More publicly, however, President Ashraf Ghani and his government were measured in their reaction, staying away from directly addressing Mr. Trump’s move to freeze what could amount to more than a billion dollars in American aid.

“We welcome any decision that contributes to bringing stability in the region and Afghanistan,” said Haroon Chakhansuri, a deputy chief of staff to Mr. Ghani. “We want honest partnership in the region to fight against a common enemy, terrorism.”

Some Afghan officials and analysts feared that Mr. Trump’s pressure on Pakistan might escalate the violence across Afghanistan before it brings any change in Pakistani cooperation. Already, officials are bracing for more urban bombing attacks in the winter months, when the regular fighting slows down a bit.
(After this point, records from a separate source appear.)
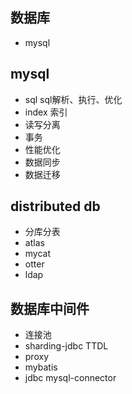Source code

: 
## 数据库
* mysql

## mysql
* sql sql解析、执行、优化
* index 索引
* 读写分离
* 事务
* 性能优化
* 数据同步
* 数据迁移

## distributed db
* 分库分表
* atlas
* mycat
* otter
* ldap

## 数据库中间件
* 连接池
* sharding-jdbc TTDL
* proxy
* mybatis
* jdbc mysql-connector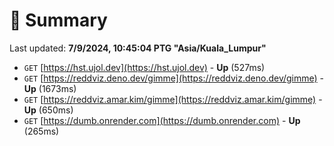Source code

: # 📖 Summary
Last updated: **7/9/2024, 10:45:04 PTG "Asia/Kuala_Lumpur"**

- `GET` [https://hst.ujol.dev](https://hst.ujol.dev) - **Up** (527ms)
- `GET` [https://reddviz.deno.dev/gimme](https://reddviz.deno.dev/gimme) - **Up** (1673ms)
- `GET` [https://reddviz.amar.kim/gimme](https://reddviz.amar.kim/gimme) - **Up** (650ms)
- `GET` [https://dumb.onrender.com](https://dumb.onrender.com) - **Up** (265ms)
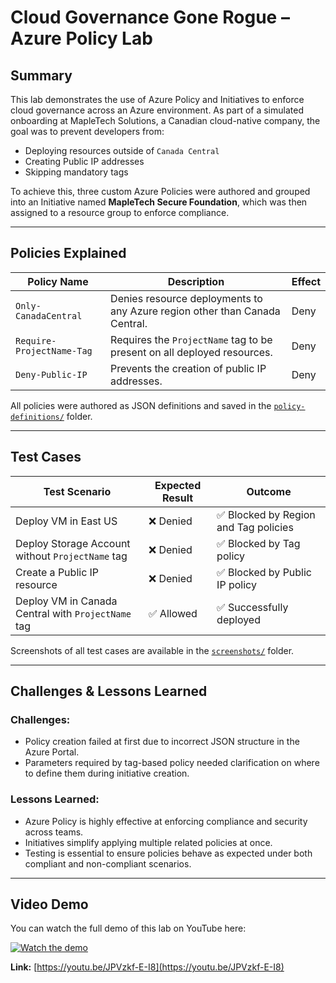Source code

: # Cloud Governance Gone Rogue – Azure Policy Lab

## Summary

This lab demonstrates the use of Azure Policy and Initiatives to enforce cloud governance across an Azure environment. As part of a simulated onboarding at MapleTech Solutions, a Canadian cloud-native company, the goal was to prevent developers from:
- Deploying resources outside of `Canada Central`
- Creating Public IP addresses
- Skipping mandatory tags

To achieve this, three custom Azure Policies were authored and grouped into an Initiative named **MapleTech Secure Foundation**, which was then assigned to a resource group to enforce compliance.

---

## Policies Explained

| Policy Name               | Description                                                                 | Effect |
|---------------------------|-----------------------------------------------------------------------------|--------|
| `Only-CanadaCentral`      | Denies resource deployments to any Azure region other than Canada Central. | Deny   |
| `Require-ProjectName-Tag` | Requires the `ProjectName` tag to be present on all deployed resources.     | Deny   |
| `Deny-Public-IP`          | Prevents the creation of public IP addresses.                              | Deny   |

All policies were authored as JSON definitions and saved in the [`policy-definitions/`](./policy-lab/policy-definitions/) folder.

---

## Test Cases

| Test Scenario                                            | Expected Result | Outcome |
|----------------------------------------------------------|-----------------|---------|
| Deploy VM in East US                                     | ❌ Denied       | ✅ Blocked by Region and Tag policies |
| Deploy Storage Account without `ProjectName` tag         | ❌ Denied       | ✅ Blocked by Tag policy             |
| Create a Public IP resource                              | ❌ Denied       | ✅ Blocked by Public IP policy       |
| Deploy VM in Canada Central with `ProjectName` tag       | ✅ Allowed      | ✅ Successfully deployed             |

 Screenshots of all test cases are available in the [`screenshots/`](./policy-lab/screenshots/) folder.

---

## Challenges & Lessons Learned

### Challenges:
- Policy creation failed at first due to incorrect JSON structure in the Azure Portal.
- Parameters required by tag-based policy needed clarification on where to define them during initiative creation.

### Lessons Learned:
- Azure Policy is highly effective at enforcing compliance and security across teams.
- Initiatives simplify applying multiple related policies at once.
- Testing is essential to ensure policies behave as expected under both compliant and non-compliant scenarios.

---

## Video Demo
You can watch the full demo of this lab on YouTube here:

[![Watch the demo](https://img.youtube.com/vi/JPVzkf-E-I8/0.jpg)](https://youtu.be/JPVzkf-E-I8)

**Link:** [https://youtu.be/JPVzkf-E-I8](https://youtu.be/JPVzkf-E-I8)

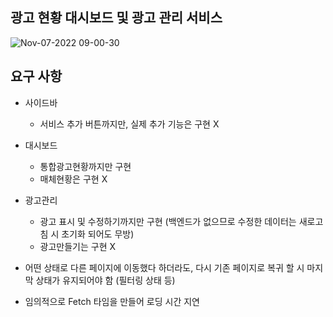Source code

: ## 광고 현황 대시보드 및 광고 관리 서비스

![Nov-07-2022 09-00-30](https://user-images.githubusercontent.com/42020919/200202905-698f5fe6-d614-44cb-ad02-9554c060b0b1.gif)

## 요구 사항
- 사이드바
  - 서비스 추가 버튼까지만, 실제 추가 기능은 구현 X
- 대시보드
  - 통합광고현황까지만 구현
  - 매체현황은 구현 X
- 광고관리
  - 광고 표시 및 수정하기까지만 구현 (백엔드가 없으므로 수정한 데이터는 새로고침 시 초기화 되어도 무방)
  - 광고만들기는 구현 X

- 어떤 상태로 다른 페이지에 이동했다 하더라도, 다시 기존 페이지로 복귀 할 시 마지막 상태가 유지되어야 함 (필터링 상태 등)
- 임의적으로 Fetch 타임을 만들어 로딩 시간 지연
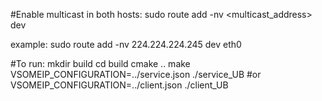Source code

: 
#Enable multicast in both hosts:
sudo route add -nv <multicast_address> dev <interface>

example: 
sudo route add -nv 224.224.224.245 dev eth0


#To run:
mkdir build
cd build 
cmake ..
make 
VSOMEIP_CONFIGURATION=../service.json ./service_UB
#or 
VSOMEIP_CONFIGURATION=../client.json ./client_UB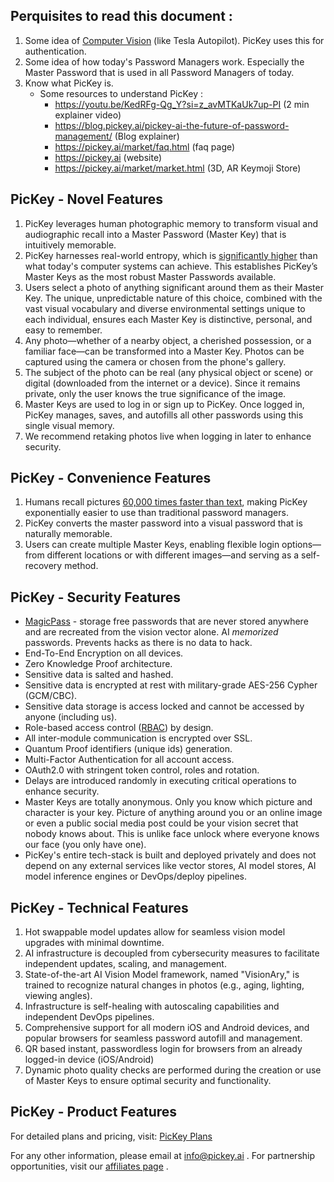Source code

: ## Perquisites to read this document : 
1. Some idea of [Computer Vision]() (like Tesla Autopilot). PicKey uses this for authentication.
2. Some idea of how today's Password Managers work. Especially the Master Password that is used in all Password Managers of today.
3. Know what PicKey is.
	- Some resources to understand PicKey : 
		- https://youtu.be/KedRFg-Qg_Y?si=z_avMTKaUk7up-PI (2 min explainer video)
		- https://blog.pickey.ai/pickey-ai-the-future-of-password-management/ (Blog explainer)
		- https://pickey.ai/market/faq.html (faq page)
		- https://pickey.ai (website)
		- https://pickey.ai/market/market.html (3D, AR Keymoji Store)
## PicKey - Novel Features
1. PicKey leverages human photographic memory to transform visual and audiographic recall into a Master Password (Master Key) that is intuitively memorable.
2. PicKey harnesses real-world entropy, which is [significantly higher](https://blog.pickey.ai/defying-brute-force-the-unparalleled-strength-of-pickeys-master-key/) than what today's computer systems can achieve. This establishes PicKey’s Master Keys as the most robust Master Passwords available.
3. Users select a photo of anything significant around them as their Master Key. The unique, unpredictable nature of this choice, combined with the vast visual vocabulary and diverse environmental settings unique to each individual, ensures each Master Key is distinctive, personal, and easy to remember.
4. Any photo—whether of a nearby object, a cherished possession, or a familiar face—can be transformed into a Master Key. Photos can be captured using the camera or chosen from the phone's gallery.
5. The subject of the photo can be real (any physical object or scene) or digital (downloaded from the internet or a device). Since it remains private, only the user knows the true significance of the image.
6.  Master Keys are used to log in or sign up to PicKey. Once logged in, PicKey manages, saves, and autofills all other passwords using this single visual memory.
7. We recommend retaking photos live when logging in later to enhance security.
## PicKey - Convenience Features
1. Humans recall pictures [60,000 times faster than text](https://medtechintelligence.com/column/the-power-of-visuals/), making PicKey exponentially easier to use than traditional password managers.
2. PicKey converts the master password into a visual password that is naturally memorable.
3. Users can create multiple Master Keys, enabling flexible login options—from different locations or with different images—and serving as a self-recovery method.
## PicKey - Security Features
- [MagicPass](https://pickey.ai/#magicpass) - storage free passwords that are never stored anywhere and are recreated from the vision vector alone. AI *memorized* passwords. Prevents hacks as there is no data to hack.
- End-To-End Encryption on all devices.
- Zero Knowledge Proof architecture.
- Sensitive data is salted and hashed.
- Sensitive data is encrypted at rest with military-grade AES-256 Cypher (GCM/CBC).
- Sensitive data storage is access locked and cannot be accessed by anyone (including us).
- Role-based access control ([RBAC](https://en.wikipedia.org/wiki/Role-based_access_control)) by design.
- All inter-module communication is encrypted over SSL.
- Quantum Proof identifiers (unique ids) generation.
- Multi-Factor Authentication for all account access.
- OAuth2.0 with stringent token control, roles and rotation.
- Delays are introduced randomly in executing critical operations to enhance security.
- Master Keys are totally anonymous. Only you know which picture and character is your key. Picture of anything around you or an online image or even a public social media post could be your vision secret that nobody knows about. This is unlike face unlock where everyone knows our face (you only have one).
- PicKey's entire tech-stack is built and deployed privately and does not depend on any external services like vector stores, AI model stores, AI model inference engines or DevOps/deploy pipelines.
## PicKey - Technical Features
1. Hot swappable model updates allow for seamless vision model upgrades with minimal downtime.
2. AI infrastructure is decoupled from cybersecurity measures to facilitate independent updates, scaling, and management.
3. State-of-the-art AI Vision Model framework, named "VisionAry," is trained to recognize natural changes in photos (e.g., aging, lighting, viewing angles).
4. Infrastructure is self-healing with autoscaling capabilities and independent DevOps pipelines.
5. Comprehensive support for all modern iOS and Android devices, and popular browsers for seamless password autofill and management.
6. QR based instant, passwordless login for browsers from an already logged-in device (iOS/Android)
7. Dynamic photo quality checks are performed during the creation or use of Master Keys to ensure optimal security and functionality.
## PicKey - Product Features
For detailed plans and pricing, visit: [PicKey Plans](https://pickey.ai/#plans)

For any other information, please email at info@pickey.ai . For partnership opportunities, visit our [affiliates page](https://pickey.ai/affiliates/affiliates.html) .
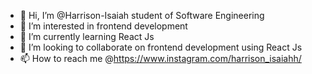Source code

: - 👋 Hi, I’m @Harrison-Isaiah student of Software Engineering
- 👀 I’m interested in frontend development
- 🌱 I’m currently learning React Js
- 💞️ I’m looking to collaborate on frontend development using React Js
- 📫 How to reach me @https://www.instagram.com/harrison_isaiahh/

<!---
Harrison-Isaiah/Harrison-Isaiah is a ✨ special ✨ repository because its `README.md` (this file) appears on your GitHub profile.
You can click the Preview link to take a look at your changes.
--->
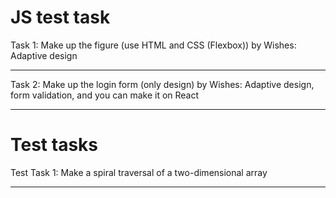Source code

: JS test task
===

Task 1: Make up the figure (use HTML and CSS (Flexbox))
by Wishes: Adaptive design

---

Task 2: Make up the login form (only design)
by Wishes: Adaptive design, form validation, and you can make it on React

---

Test tasks
===

Test Task 1: Make a spiral traversal of a two-dimensional array

---
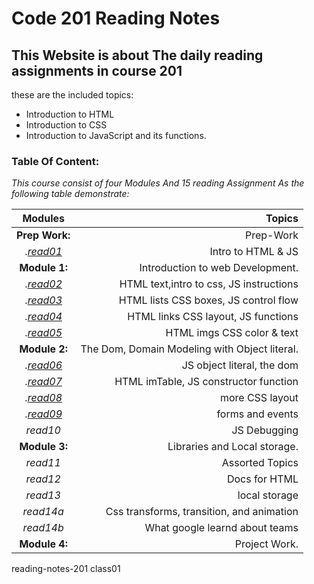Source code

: # Code 201 Reading Notes


##  This Website is about The daily reading assignments in course 201

these are the included topics:
- Introduction to HTML
- Introduction to CSS
- Introduction to JavaScript and its functions.


### Table Of Content:
*This course consist of four Modules And 15 reading Assignment As the following table demonstrate:*

| Modules |  Topics  |
|:-----------------: |-------------:|
|**Prep Work:** |Prep-Work|
  |.[*read01*](https://dianashafee.github.io/reading-notes-201/class-01)|Intro to HTML & JS|
|**Module 1:** |Introduction to web Development.|
  |.[*read02*](https://dianashafee.github.io/reading-notes-201/class-02)| HTML text,intro to css, JS instructions|
  |.[*read03*](https://dianashafee.github.io/reading-notes-201/class-03)|HTML lists CSS boxes, JS control flow|
  |.[*read04*](https://dianashafee.github.io/reading-notes-201/class-04)|HTML links CSS layout, JS functions|
  |.[*read05*](https://dianashafee.github.io/reading-notes-201/read-05)|HTML imgs CSS color & text|
|**Module 2:** |The Dom, Domain Modeling with Object literal.|
 |.[*read06*](https://dianashafee.github.io/reading-notes-201/class-06)|JS object literal, the dom|
 |.[*read07*](https://dianashafee.github.io/reading-notes-201/class-07)|HTML imTable, JS constructor function|
 |.[*read08*](https://dianashafee.github.io/reading-notes-201/class-08)|more CSS layout|
 |.[*read09*](https://dianashafee.github.io/reading-notes-201/class-09)|forms and events|
 |*read10*|JS Debugging|
|**Module 3:** |Libraries and Local storage.|
 |*read11*|Assorted Topics|
 |*read12*|Docs for HTML|
 |*read13*|local storage|
 |*read14a*|Css transforms, transition, and animation|
 |*read14b*|What google learnd about teams|
|**Module 4:**| Project Work.|


reading-notes-201 class01






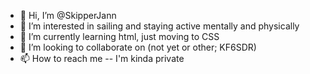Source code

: - 👋 Hi, I’m @SkipperJann
- 👀 I’m interested in sailing and staying active mentally and physically
- 🌱 I’m currently learning html, just moving to CSS
- 💞️ I’m looking to collaborate on (not yet or other; KF6SDR)
- 📫 How to reach me -- I'm kinda private

<!---
SkipperJann/SkipperJann is a ✨ special ✨ repository because its `README.md` (this file) appears on your GitHub profile.
You can click the Preview link to take a look at your changes.
--->
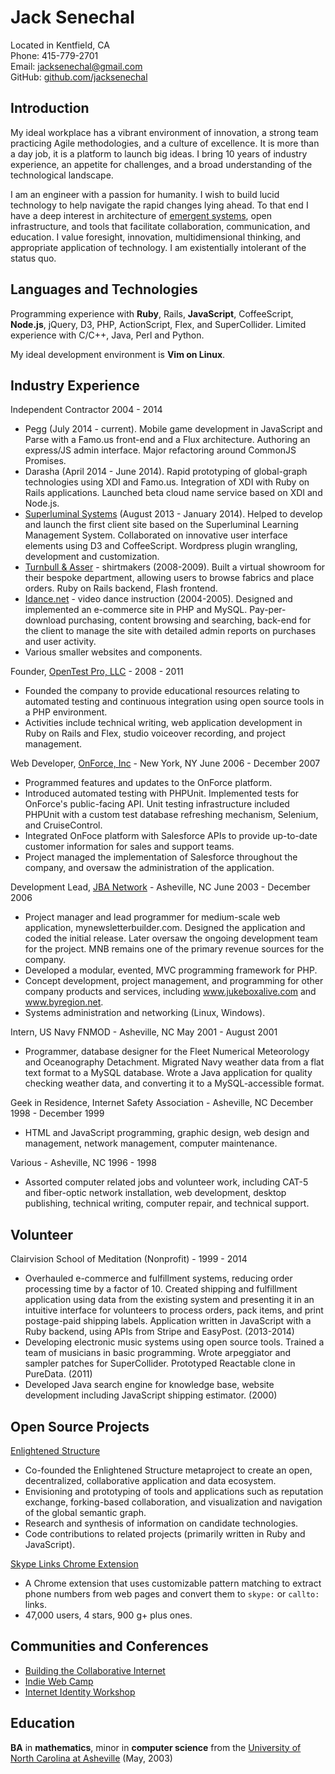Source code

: Jack Senechal
=============

Located in Kentfield, CA  
Phone: 415-779-2701  
Email: <jacksenechal@gmail.com>  
GitHub: [github.com/jacksenechal][]

Introduction
------------

My ideal workplace has a vibrant environment of innovation, a strong team practicing Agile
methodologies, and a culture of excellence. It is more than a day job, it is a platform to launch
big ideas. I bring 10 years of industry experience, an appetite for challenges, and a broad
understanding of the technological landscape.

I am an engineer with a passion for humanity. I wish to build lucid technology to help navigate
the rapid changes lying ahead. To that end I have a deep interest in architecture of [emergent
systems][], open infrastructure, and tools that facilitate collaboration, communication, and
education. I value foresight, innovation, multidimensional thinking, and appropriate application
of technology. I am existentially intolerant of the status quo.

Languages and Technologies
--------------------------

Programming experience with **Ruby**, Rails, **JavaScript**, CoffeeScript, **Node.js**, jQuery,
D3, PHP, ActionScript, Flex, and SuperCollider. Limited experience with C/C++, Java, Perl and
Python.

My ideal development environment is **Vim on Linux**.

Industry Experience
-------------------

Independent Contractor 2004 - 2014

-   Pegg (July 2014 - current). Mobile game development in JavaScript and Parse with a Famo.us
    front-end and a Flux architecture. Authoring an express/JS admin interface. Major refactoring
    around CommonJS Promises.
-   Darasha (April 2014 - June 2014). Rapid prototyping of global-graph technologies using XDI and
    Famo.us. Integration of XDI with Ruby on Rails applications. Launched beta cloud name service
    based on XDI and Node.js.
-   [Superluminal Systems][] (August 2013 - January 2014). Helped to develop and launch the first
    client site based on the Superluminal Learning Management System. Collaborated on innovative
    user interface elements using D3 and CoffeeScript. Wordpress plugin wrangling, development and
    customization.
-   [Turnbull & Asser][] - shirtmakers (2008-2009). Built a virtual showroom for their bespoke
    department, allowing users to browse fabrics and place orders. Ruby on Rails backend, Flash
    frontend.
-   [Idance.net][] - video dance instruction (2004-2005). Designed and implemented an e-commerce
    site in PHP and MySQL. Pay-per-download purchasing, content browsing and searching, back-end
    for the client to manage the site with detailed admin reports on purchases and user activity.
-   Various smaller websites and components.

Founder, [OpenTest Pro, LLC][] - 2008 - 2011

-   Founded the company to provide educational resources relating to automated testing and
    continuous integration using open source tools in a PHP environment.
-   Activities include technical writing, web application development in Ruby on Rails and Flex,
    studio voiceover recording, and project management.

Web Developer, [OnForce, Inc][] - New York, NY June 2006 - December 2007

-   Programmed features and updates to the OnForce platform.
-   Introduced automated testing with PHPUnit. Implemented tests for OnForce's public-facing API.
    Unit testing infrastructure included PHPUnit with a custom test database refreshing mechanism,
    Selenium, and CruiseControl.
-   Integrated OnFoce platform with Salesforce APIs to provide up-to-date customer information for
    sales and support teams.
-   Project managed the implementation of Salesforce throughout the company, and oversaw the
    administration of the application.

Development Lead, [JBA Network][] - Asheville, NC June 2003 - December 2006

-   Project manager and lead programmer for medium-scale web application, mynewsletterbuilder.com.
    Designed the application and coded the initial release. Later oversaw the ongoing development
    team for the project. MNB remains one of the primary revenue sources for the company.
-   Developed a modular, evented, MVC programming framework for PHP.
-   Concept development, project management, and programming for other company products and
    services, including www.jukeboxalive.com and www.byregion.net.
-   Systems administration and networking (Linux, Windows).

Intern, US Navy FNMOD - Asheville, NC May 2001 - August 2001

-   Programmer, database designer for the Fleet Numerical Meteorology and Oceanography Detachment.
    Migrated Navy weather data from a flat text format to a MySQL database. Wrote a Java application
    for quality checking weather data, and converting it to a MySQL-accessible format.

Geek in Residence, Internet Safety Association - Asheville, NC December 1998 - December 1999

-   HTML and JavaScript programming, graphic design, web design and management, network management,
    computer maintenance.

Various - Asheville, NC 1996 - 1998

-   Assorted computer related jobs and volunteer work, including CAT-5 and fiber-optic network
    installation, web development, desktop publishing, technical writing, computer repair, and
    technical support.

Volunteer
---------

Clairvision School of Meditation (Nonprofit) - 1999 - 2014

-   Overhauled e-commerce and fulfillment systems, reducing order processing time by a factor of 10.
    Created shipping and fulfillment application using data from the existing system and presenting
    it in an intuitive interface for volunteers to process orders, pack items, and print
    postage-paid shipping labels. Application written in JavaScript with a Ruby backend, using APIs
    from Stripe and EasyPost. (2013-2014)
-   Developing electronic music systems using open source tools. Trained a team of musicians in
    basic programming. Wrote arpeggiator and sampler patches for SuperCollider. Prototyped Reactable
    clone in PureData. (2011)
-   Developed Java search engine for knowledge base, website development including JavaScript
    shipping estimator. (2000)

Open Source Projects
--------------------

[Enlightened Structure][]

-   Co-founded the Enlightened Structure metaproject to create an open, decentralized, collaborative
    application and data ecosystem.
-   Envisioning and prototyping of tools and applications such as reputation exchange, forking-based
    collaboration, and visualization and navigation of the global semantic graph.
-   Research and synthesis of information on candidate technologies.
-   Code contributions to related projects (primarily written in Ruby and JavaScript).

[Skype Links Chrome Extension][]

-   A Chrome extension that uses customizable pattern matching to extract phone numbers from web
    pages and convert them to `skype:` or `callto:` links.
-   47,000 users, 4 stars, 900 g+ plus ones.

Communities and Conferences
---------------------------

-   [Building the Collaborative Internet][]
-   [Indie Web Camp][]
-   [Internet Identity Workshop][]

Education
---------

**BA** in **mathematics**, minor in **computer science** from the [University of North Carolina at Asheville][]
(May, 2003)

[University of North Carolina at Asheville]: http://unca.edu
[Enlightened Structure]: http://enlightenedstructure.org
[Superluminal Systems]: http://superluminal.is/
[OpenTest Pro, LLC]: http://opentestpro.com
[Turnbull & Asser]: http://turnbullandasser.com
[Idance.net]: http://idance.net
[OnForce, Inc]: http://onforce.com
[JBA Network]: http://jbanetwork.com
[Skype Links Chrome Extension]: https://chrome.google.com/webstore/detail/skype-links/epbmllnadbdnppblcebkkmapkinkdchd
[jacksenechal.com/resume]: http://jacksenechal.com/resume
[github.com/jacksenechal]: https://github.com/jacksenechal
[Building the Collaborative Internet]: http://collaborativeinter.net/
[Indie Web Camp]: http://indiewebcamp.com/
[Internet Identity Workshop]: http://www.internetidentityworkshop.com/
[emergent systems]: http://en.wikipedia.org/wiki/Emergence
An important factor in whether the American pressure could result in a change of Pakistani attitude is whether American diplomacy can appeal to China and Russia’s shared concerns of militant extremism in the region, and persuade them not to give Pakistan a release valve. Russia is concerned about the rise of an Islamic State affiliate in Afghanistan, most of whose fighters are from the tribal areas of Pakistan, while China fears that an unstable Afghanistan provides sanctuary to its Uighur insurgency.

“You have an anti-American sentiment in the region on the one hand, but on the other hand you have the fear of terrorism and extremism in the region,” said Davood Moradian, the director of the Afghan Institute for Strategic Studies in Kabul. “If the U.S. uses active diplomacy, it can convince the regional players to align with efforts to stabilize Afghanistan, because they will not compromise on their own national security for the sake of Pakistan.”

Mr. Moradian said factors that make Pakistan a military power, such as hardware and training, are oriented toward the United States, with China less able to easily fulfill them. And he described the Pakistani elite as more integrated in the West — with houses, business, and bank accounts there — and thus more likely to feel the pressure of targeted sanctions.

“I don’t think Pakistan will be able to absorb sustained U.S. pressures,” Mr. Moradian said. “In the Pakistan-American dynamics, Pakistan is far more vulnerable.”

He continued: “Pakistan’s success has been in absorbing pain for a short period, and then getting away. Washington has not been able to bear pain for a limited period of time in the hopes of longer success.”

Before the Trump announcement on freezing aid to Pakistan, senior Pakistani officials had shrugged off the threats, describing American assistance as meager compared with China’s. One official said that every threat from Washington was pushing Pakistan closer to China. The two countries have a partnership to develop up to $60 billion in infrastructure in Pakistan under the “One Belt, One Road” program, and have tightened their military ties.

Khawaja Muhammad Asif, Pakistan’s foreign minister, recently urged a revisiting of ties with the United States, which he called neither a friend nor an ally.

“The world is vast enough,” he said, “and the U.S. is not feeding us.”